Words of Wellness

March 31, 2011 | The Rev. Dr. Scott Stoner

"Go With The Flow"

     I was watching one of the NCAA college basketball tournament games last weekend and the announcer referred to a player who was on a hot shooting streak as being “in the zone.” This meant that his shooting seemed effortless and that just about any shot he took went in. His streak lasted for nearly a full half of the game and it was fascinating to see how his effortless, unselfconscious playing seemed to spread to the other four players on his team as well. This resulted in this underdog team scoring a big upset win over a number one seed.

     Being “in the zone” has also been described as experiencing “flow.” Flow is the effortless experience people feel when they are fully immersed in a feeling of energized focus so that their thoughts and emotions are fulling channeled and aligned with the task at hand. I believe that one of the greatest draws in watching sports is that spectators are hoping to see an athlete, whether it be a tennis player, a golfer, a pitcher or a basketball player perform in a state of flow. There are few things more inspiring than witnessing someone in a state for flow.

     The only thing better than watching someone in a state of flow is to experience that state ourselves. Flow is not just for athletes. It is an experience that we can have in our relationships, our work, and our daily lives. There is a certain mystical, spiritual quality to flow because it is not just something that a person can just make happen any time he or she chooses. The term flow is used because there is a sense that a person experiencing flow is part of a force or energy larger than themselves, as if they are being carried by the flow of a river or a current of air. They feel like they are in the flow of something beyond themselves.

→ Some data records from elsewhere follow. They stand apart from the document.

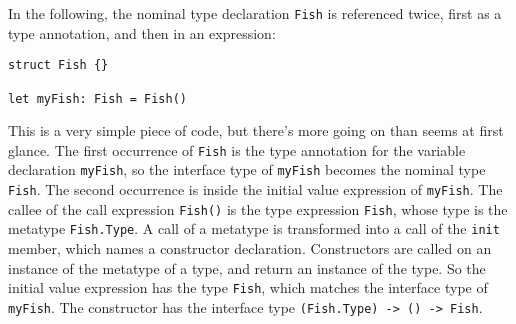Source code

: \documentclass[a4paper,headsepline,bibliography=totoc,toc=flat,fleqn,twoside=semi]{scrbook}
\theoremstyle{definition}
\theoremstyle{definition}
\theoremstyle{definition}
\begin{document}
In the following, the nominal type declaration \texttt{Fish} is referenced twice, first as a type annotation, and then in an expression:
\begin{Verbatim}
struct Fish {}

let myFish: Fish = Fish()
\end{Verbatim}
This is a very simple piece of code, but there's more going on than seems at first glance. The first occurrence of \texttt{Fish} is the type annotation for the variable declaration \texttt{myFish}, so the interface type of \texttt{myFish} becomes the nominal type \texttt{Fish}. The second occurrence is inside the initial value expression of \texttt{myFish}. The callee of the call expression \texttt{Fish()} is the type expression \texttt{Fish}, whose type is the metatype \texttt{Fish.Type}. A call of a metatype is transformed into a call of the \texttt{init} member, which names a constructor declaration. Constructors are called on an instance of the metatype of a type, and return an instance of the type. So the initial value expression has the type \texttt{Fish}, which matches the interface type of \texttt{myFish}. The constructor has the interface type \verb|(Fish.Type) -> () -> Fish|.
\end{document}
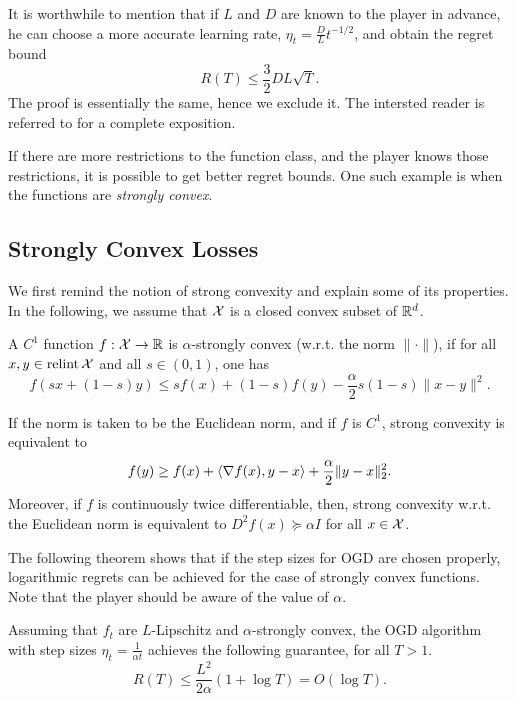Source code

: \begin{remark}
    It is worthwhile to mention that if $L$ and $D$ are known to the player in advance, he can choose a more accurate learning rate, $\eta_t = \frac{D}{L}t^{-1/2}$, and obtain the regret bound
\[
    R(T) \leq \frac{3}{2}DL\sqrt{T}.
\]
The proof is essentially the same, hence we exclude it. The intersted reader is referred to \citet{hazan2015} for a complete exposition.
\end{remark}

If there are more restrictions to the function class, and the player knows those restrictions, it is possible to get better regret bounds. One such example is when the functions are \emph{strongly convex}.

\subsection{Strongly Convex Losses}
We first remind the notion of strong convexity and explain some of its properties. In the following, we assume that $\mathcal{X}$ is a closed convex subset of $\mathbb{R}^d$.

\begin{definition}
    A $C^1$ function $f:\mathcal{X}\to\mathbb{R}$ is $\alpha$-strongly convex (w.r.t. the norm $\|\cdot\|$), if for all $x,y\in\mathop{\mathrm{relint}}\mathcal{X}$ and all $s \in (0,1)$, one has
    \[
        f(sx + (1-s)y) \leq sf(x) + (1-s)f(y) - \frac{\alpha}{2}s(1-s)\|x-y\|^2.
    \]
\end{definition}

\begin{remark}
    If the norm is taken to be the Euclidean norm, and if $f$ is $C^1$, strong convexity is equivalent to 
    \[
        f(y) \geq f(x) + \left\langle \nabla f(x),y-x \right\rangle + \frac{\alpha}{2}\|y-x\|_2^2.
    \]
    Moreover, if $f$ is continuously twice differentiable, then, strong convexity w.r.t. the Euclidean norm is equivalent to $D^2 f(x) \succeq \alpha I$ for all $x\in\mathcal{X}$.
\end{remark}

The following theorem shows that if the step sizes for OGD are chosen properly, logarithmic regrets can be achieved for the case of strongly convex functions. Note that the player should be aware of the value of $\alpha$.

\begin{theorem}\label{thm:ogdsc}
    Assuming that $f_t$ are $L$-Lipschitz and $\alpha$-strongly convex, the OGD algorithm with step sizes $\eta_t = \frac{1}{\alpha t}$ achieves the following guarantee, for all $T > 1$.
    \[
        R(T) \leq \frac{L^2}{2\alpha} (1+\log T) = O(\log T).
    \]
\end{theorem}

     Flow is in large part an unexpected gift because it is impossible to simply create flow whenever we feel like it. It is possible though to maximize our chances of experiencing flow by focussing on the following traits or habits:

  • Living/being completely in the present moment (not rehashing the past or worrying about the future). 
  • Low self-centeredness--living from a place of “soul” rather than ego. 
  • Doing what we are doing for intrinsic reasons.
  • Detaching from the outcome of what we are doing.
  • Not forcing or trying to control an outcome. 
  • Not taking ourselves too seriously--lack of self-consciousness. 
  •  Possessing a sense of humor. Living from the “inside out,” rather than the “outside in.” 
  • Silencing our inner judge, our inner critic. 
      The opposite of flow is distraction and constriction, which is why we use the term “choke” when an athlete or team tightens up and performs poorly in a key situation. It is impossible to experience flow when we are distracted or when other things in our lives are out of balance. I believe this is why Tiger Woods is struggling these days. Nothing has changed for him physically, but everything has changed for him mentally and emotionally. In basketball, as in life, if we find ourselves distracted and pressing or choking, it is a good time to call a time-out and regroup. Resolving distractions, and then re-centering ourselves and focussing all of our attention and energy in the “now” will maximize our chances of experience of getting back in the flow.
     Review the traits listed above and try putting them into practice in some concrete situations in your life. Instead of being distracted, working on being fully present in a conversation with a friend or loved one and see if you experience a different kind of flow in the conversation. Try doing a task at work or home in a fully focussed, mindful way and see if task feels different to you. Try a spiritual practice of prayer, meditation, walking, deep breathing or journaling and see if you can get a glimpse of flow.

     In the end, flow is a gift. We cannot make it happen. We can, however, practice certain habits that put us in a mindset where we are more open to receive the gift of flow. For you and me the result may not be sinking more three point shots, but it may result in our experiencing increased joy and meaning in our lives and in our relationships.